I wrote articles such as “Prodigal Son: Rejected” and “Muay Thai as Self-Defence” as I started to hit the various problems affecting the subculture of martial arts. The former discussed my problem with trying to return to my base martial art and the latter provided a more in depth defence for Muay Thai’s strength as a form of self-defence. However, “Martial Academia”, which is where my ebook starts, was my first truly reflective work on martial arts subculture. It was totally unpartisan and was inspired by various debates I had had with martial artists who seemed to become totally abstract in their thinking.
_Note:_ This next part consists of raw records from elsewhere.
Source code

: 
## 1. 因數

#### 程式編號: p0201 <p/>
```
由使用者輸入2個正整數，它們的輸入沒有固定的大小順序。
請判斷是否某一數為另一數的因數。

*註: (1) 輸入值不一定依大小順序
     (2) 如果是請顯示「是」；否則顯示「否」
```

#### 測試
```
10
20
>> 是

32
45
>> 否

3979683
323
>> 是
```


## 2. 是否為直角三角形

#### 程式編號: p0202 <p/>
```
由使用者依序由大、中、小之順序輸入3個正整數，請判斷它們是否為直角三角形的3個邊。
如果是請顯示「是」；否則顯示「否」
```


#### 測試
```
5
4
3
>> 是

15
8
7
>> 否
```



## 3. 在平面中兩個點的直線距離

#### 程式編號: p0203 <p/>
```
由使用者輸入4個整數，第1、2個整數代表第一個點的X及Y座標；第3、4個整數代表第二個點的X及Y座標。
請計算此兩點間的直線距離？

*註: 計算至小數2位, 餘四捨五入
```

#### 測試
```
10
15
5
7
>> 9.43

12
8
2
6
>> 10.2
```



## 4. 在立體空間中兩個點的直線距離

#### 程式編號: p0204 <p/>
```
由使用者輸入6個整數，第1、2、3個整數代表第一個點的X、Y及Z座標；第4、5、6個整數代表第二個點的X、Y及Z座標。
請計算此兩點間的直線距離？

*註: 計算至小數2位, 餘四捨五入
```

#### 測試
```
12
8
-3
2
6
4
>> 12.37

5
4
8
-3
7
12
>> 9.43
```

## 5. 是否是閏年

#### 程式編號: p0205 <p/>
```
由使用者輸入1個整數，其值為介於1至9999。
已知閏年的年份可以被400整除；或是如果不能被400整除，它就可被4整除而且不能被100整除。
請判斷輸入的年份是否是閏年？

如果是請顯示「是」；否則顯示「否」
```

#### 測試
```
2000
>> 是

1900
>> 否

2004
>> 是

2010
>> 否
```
It is interesting look back at this particular article to see what I have learned since. In some respects I have turned full circle. My teaching and training, which evolved from the time I wrote that article thanks to the great circles I was given access to, tends to reflect an activity-led approach. Where possible, I try not to lead with technique or a show and do approach. Instead I like to set up activities that help naturally reinforce certain constant principles. These principles might be regarding combat strategy and tactics or they might be relating to body mechanics. However, what I have also discovered is that just as there is an undeniable amount of abstract martial arts thinking out there that has its roots in an academic-heavy community, there is also a strong anti-intellectual angle that also threatens the progress of effective training.

Looking at both these issues ended up helping convince me to push more critical thinking in martial arts. This relates to the study of their history, development, objective and application. You can see how these ideas progressing throughout the newly annotated and re-edited chapters in the ebook. They lead into the series of works that will be at the centre of the next ebook: “Martial Arts Scepticism: A Manifesto”.